- Instructions for the task:
Pick each line that has "xhost" out of the records.

======== Supplied material

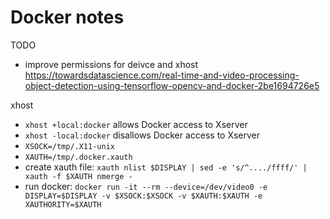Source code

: # Docker notes

TODO

- improve permissions for deivce and xhost <https://towardsdatascience.com/real-time-and-video-processing-object-detection-using-tensorflow-opencv-and-docker-2be1694726e5>

xhost

- `xhost +local:docker` allows Docker access to Xserver
- `xhost -local:docker` disallows Docker access to Xserver
- `XSOCK=/tmp/.X11-unix`
- `XAUTH=/tmp/.docker.xauth`
- create xauth file: `xauth nlist $DISPLAY | sed -e 's/^..../ffff/' | xauth -f $XAUTH nmerge -`
- run docker: `docker run -it --rm --device=/dev/video0 -e DISPLAY=$DISPLAY -v $XSOCK:$XSOCK -v $XAUTH:$XAUTH -e XAUTHORITY=$XAUTH`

================

- Solved problem:
- improve permissions for deivce and xhost <https://towardsdatascience.com/real-time-and-video-processing-object-detection-using-tensorflow-opencv-and-docker-2be1694726e5>
xhost
- `xhost +local:docker` allows Docker access to Xserver
- `xhost -local:docker` disallows Docker access to Xserver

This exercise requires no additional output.